DI tengah upaya sejumlah negara yang mencoba melakukan transisi demokrasi, masyarakat di negara-negara demokrasi baru justru mengalami titik balik dan mengekspresikan kemuakkan mereka pada praktik demokrasi yang semakin elitis. Gerakan-gerakan bercorak “occupy” atau pendudukan yang marak baik di negara-negara industri utama maupun di negara berkembang meneriakan panji-panji kemuakkan pada ketamakan politisi dan korporasi.
Para politisi dan jejring korporasi dianggap telah mendorong demokrasi pada wataknya yang amat korporatik. Demokrasi hanya memiliki semangat kebebasan (liberalization), namun gagal memunculkan elan pembebasan (liberation).
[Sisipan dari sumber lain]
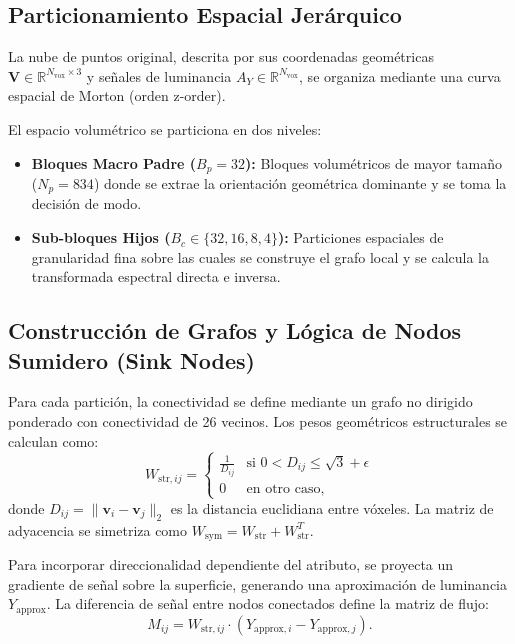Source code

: \documentclass[11pt,a4paper]{article}
\begin{document}
\subsection{Particionamiento Espacial Jerárquico}
La nube de puntos original, descrita por sus coordenadas geométricas $\mathbf{V} \in \mathbb{R}^{N_{\text{vox}} \times 3}$ y señales de luminancia $A_Y \in \mathbb{R}^{N_{\text{vox}}}$, se organiza mediante una curva espacial de Morton (orden z-order). 

El espacio volumétrico se particiona en dos niveles:
\begin{itemize}
  \item \textbf{Bloques Macro Padre ($B_p = 32$):} Bloques volumétricos de mayor tamaño ($N_p = 834$) donde se extrae la orientación geométrica dominante y se toma la decisión de modo.
  \item \textbf{Sub-bloques Hijos ($B_c \in \{32, 16, 8, 4\}$):} Particiones espaciales de granularidad fina sobre las cuales se construye el grafo local y se calcula la transformada espectral directa e inversa.
\end{itemize}

\subsection{Construcción de Grafos y Lógica de Nodos Sumidero (Sink Nodes)}
Para cada partición, la conectividad se define mediante un grafo no dirigido ponderado con conectividad de 26 vecinos. Los pesos geométricos estructurales se calculan como:
\begin{equation}
  W_{\text{str},ij} = 
  \begin{cases}
    \frac{1}{D_{ij}} & \text{si } 0 < D_{ij} \le \sqrt{3} + \epsilon \\[6pt]
    0 & \text{en otro caso},
  \end{cases}
\end{equation}
donde $D_{ij} = \|\mathbf{v}_i - \mathbf{v}_j\|_2$ es la distancia euclidiana entre vóxeles. La matriz de adyacencia se simetriza como $W_{\text{sym}} = W_{\text{str}} + W_{\text{str}}^T$.

Para incorporar direccionalidad dependiente del atributo, se proyecta un gradiente de señal sobre la superficie, generando una aproximación de luminancia $Y_{\text{approx}}$. La diferencia de señal entre nodos conectados define la matriz de flujo:
\begin{equation}
  M_{ij} = W_{\text{str},ij} \cdot (Y_{\text{approx},i} - Y_{\text{approx},j}).
\end{equation}
\end{document}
Para politisi dan pemegang kekuasaan yang lahir dari ruang demokrasi korporatik kerap menjadi “juru stempel” dan juru keamanan bagi ekspansi korporasi di negara-negara yang memiliki kekayaan alam melimpah. Hal ini dianggap mengulang kembali cerita lama kolonialisme yang pernah menjadi dekade kelam dalam pembangunan negara-negara pasca-kolonial. Kaum politisi dan korporasi dianggap bertanggungjawab atas berbagai eksploitasi sistematis yang terjadi di berbagai belahan dunia.
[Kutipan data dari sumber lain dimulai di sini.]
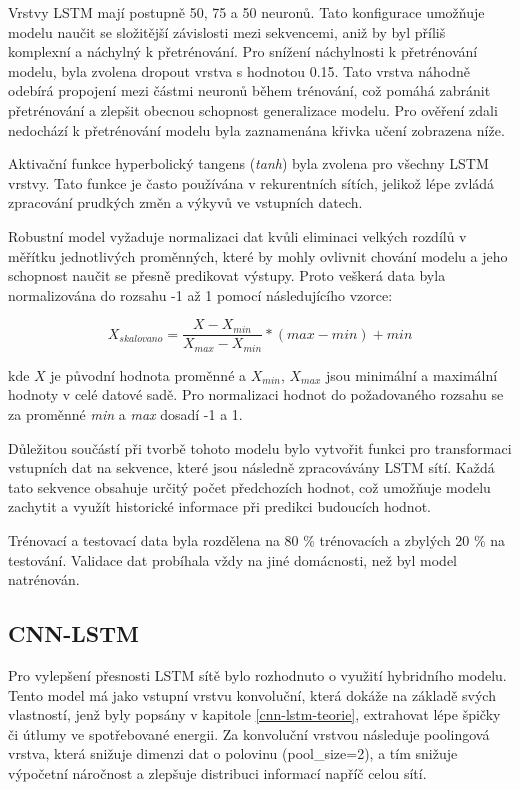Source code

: \documentclass[FM,BP,fonts]{tulthesis}
\begin{document}
Vrstvy LSTM mají postupně 50, 75 a 50 neuronů. Tato konfigurace umožňuje modelu naučit se složitější závislosti mezi sekvencemi, aniž by byl příliš komplexní a náchylný k přetrénování. Pro snížení náchylnosti k přetrénování modelu, byla zvolena dropout vrstva s hodnotou 0.15. Tato vrstva náhodně odebírá propojení mezi částmi neuronů během trénování, což pomáhá zabránit přetrénování a zlepšit obecnou schopnost generalizace modelu. Pro ověření zdali nedochází k přetrénování modelu byla zaznamenána křivka učení zobrazena níže.

Aktivační funkce hyperbolický tangens (\textit{tanh}) byla zvolena pro všechny LSTM vrstvy. Tato funkce je často používána v rekurentních sítích, jelikož lépe zvládá zpracování prudkých změn a výkyvů ve vstupních datech. \cite{SHEN2022117181}

Robustní model vyžaduje normalizaci dat kvůli eliminaci velkých rozdílů v měřítku jednotlivých proměnných, které by mohly ovlivnit chování modelu a jeho schopnost naučit se přesně predikovat výstupy. Proto veškerá data byla normalizována do rozsahu -1 až 1 pomocí následujícího vzorce: 

\begin{equation}	
	X_{skalovano} = \frac{X - X_{min}}{X_{max} - X_{min}} * (max - min) + min
\end{equation}

kde $X$ je původní hodnota proměnné a $X_{min}$, $X_{max}$ jsou minimální a maximální hodnoty v celé datové sadě. Pro normalizaci hodnot do požadovaného rozsahu se za proměnné \textit{min} a \textit{max} dosadí -1 a 1.

Důležitou součástí při tvorbě tohoto modelu bylo vytvořit funkci pro transformaci vstupních dat na sekvence, které jsou následně zpracovávány LSTM sítí. Každá tato sekvence obsahuje určitý počet předchozích hodnot, což umožňuje modelu zachytit a využít historické informace při predikci budoucích hodnot.

Trénovací a testovací data byla rozdělena na 80 \% trénovacích a zbylých 20 \% na testování. Validace dat probíhala vždy na jiné domácnosti, než byl model natrénován. 
 
\subsection{CNN-LSTM}

Pro vylepšení přesnosti LSTM sítě bylo rozhodnuto o využití hybridního modelu. Tento model má jako vstupní vrstvu konvoluční, která dokáže na základě svých vlastností, jenž byly popsány v kapitole \ref{cnn-lstm-teorie}, extrahovat lépe špičky či útlumy ve spotřebované energii. Za konvoluční vrstvou následuje poolingová vrstva, která snižuje dimenzi dat o polovinu (pool\_size=2), a tím snižuje výpočetní náročnost a zlepšuje distribuci informací napříč celou sítí.
\end{document}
Dalam skala yang berbeda, problem kolaborasi politisi dan korporasi juga berlangsung di tanah air. Peristiwa-peristiwa kekerasan mutakhir di tanah air seperti yang berlangsung di sejumlah daerah memberi isyarat tentang “bom waktu” konflik yang dipicu oleh ekspansi korporasi di satu sisi dan marjinalisasi masyarakat lokal dalam kehidupan demokrasi pada sisi yang lain. Dalam kegairahan bangsa ini terhadap proses liberalisasi politik maupun demokratisasi, muncul paradoks besar ihwal pembangunan ekonomi. Pemimpin-pemimpin lokal yang dipilih secara demokratis melalui ritus pilkada nyaris hanya menyisakan “kematian” pembangunan di daerah. Infrastruktur di banyak tempat seperti jalan raya dibiarkan merana. Para pemimpin lokal terjebak dalam kasus-kasus anggaran dan terlibat dalam kasus korupsi. Ironisnya, di tengah suasana itu tersiar kabar sejumlah pemimpin lokal yang korup mendapatkan penghargaan dari pemerintah pusat.
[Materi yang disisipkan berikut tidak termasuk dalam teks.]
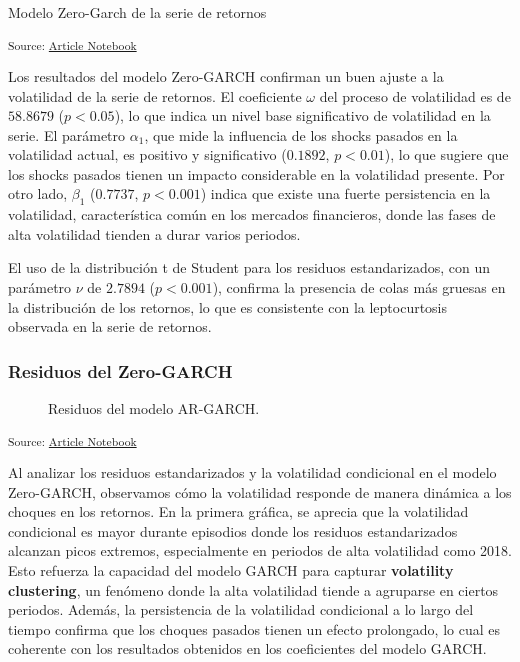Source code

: \documentclass[
  number,
  preprint,
  3p,
  onecolumn]{elsarticle}
\begin{document}
Modelo Zero-Garch de la serie de retornos

\textsubscript{Source:
\href{https://iancont.github.io/fixed_income_garch/index-preview.html}{Article
Notebook}}

Los resultados del modelo Zero-GARCH confirman un buen ajuste a la
volatilidad de la serie de retornos. El coeficiente \(\omega\) del
proceso de volatilidad es de \(58.8679\) (\(p < 0.05\)), lo que indica
un nivel base significativo de volatilidad en la serie. El parámetro
\(\alpha_1\), que mide la influencia de los shocks pasados en la
volatilidad actual, es positivo y significativo (\(0.1892\),
\(p < 0.01\)), lo que sugiere que los shocks pasados tienen un impacto
considerable en la volatilidad presente. Por otro lado, \(\beta_1\)
(\(0.7737\), \(p < 0.001\)) indica que existe una fuerte persistencia en
la volatilidad, característica común en los mercados financieros, donde
las fases de alta volatilidad tienden a durar varios periodos.

El uso de la distribución t de Student para los residuos estandarizados,
con un parámetro \(\nu\) de \(2.7894\) (\(p < 0.001\)), confirma la
presencia de colas más gruesas en la distribución de los retornos, lo
que es consistente con la leptocurtosis observada en la serie de
retornos.

\subsubsection{Residuos del Zero-GARCH}\label{residuos-del-zero-garch}

\begin{figure}[H]


\caption{\label{fig-garch-residuals}Residuos del modelo AR-GARCH.}

\end{figure}%

\textsubscript{Source:
\href{https://iancont.github.io/fixed_income_garch/index-preview.html}{Article
Notebook}}

Al analizar los residuos estandarizados y la volatilidad condicional en
el modelo Zero-GARCH, observamos cómo la volatilidad responde de manera
dinámica a los choques en los retornos. En la primera gráfica, se
aprecia que la volatilidad condicional es mayor durante episodios donde
los residuos estandarizados alcanzan picos extremos, especialmente en
periodos de alta volatilidad como 2018. Esto refuerza la capacidad del
modelo GARCH para capturar \textbf{volatility clustering}, un fenómeno
donde la alta volatilidad tiende a agruparse en ciertos periodos.
Además, la persistencia de la volatilidad condicional a lo largo del
tiempo confirma que los choques pasados tienen un efecto prolongado, lo
cual es coherente con los resultados obtenidos en los coeficientes del
modelo GARCH.
\end{document}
Di seberang lainnya, pemimpin lokal yang dibayangkan oleh media memiliki sedikit prestasi, tiba-tiba merasa mendapat syahwat politik dan begitu percaya diri bertarung menjadi pemimpin di daerah lainnya ketimbang menuntaskan agenda-agenda kesejahteraan di daerahnya.
Inilah jaman korporasi demokrasi yang ditandai keterputusan antara mekanisme politik yang diproduksi kaum elite dan basis kehidupan riil yang dijalani publik. Untuk menjadi sebuah negara demokratis kini tinggal menggerakkan ujung jari dalam perangkat-perangkat canggih jejaring sosial. Tapi rute apa yang kemudian dipilih dan bagaimana demokrasi memberi pemihakan pada kehidupan sosial, nampaknya tetap memerlukan grerakan kritis dari gerakan sosial yang lebih nyata.
***
Aktor politik di negara-negara berkembang seharusnya memilliki kesadaran ideologis dengan melihat posisi bangsa mereka di tengah pusaran globalisasi saat ini. Kaum politisi di parlemen dan pengambil kebijakan adalah eksponen paling nyata dalam aransemen pembangunan karena otoritas mereka untuk mendesain berbagai regulasi dan menjaga konstitusi. Carut-marutdan involusi pembangunan di berbagai daerah saat ini mencerminkan dengan sangat kuat ihwal kemana sesungguhnya pemihakan politik kaum politisi kita.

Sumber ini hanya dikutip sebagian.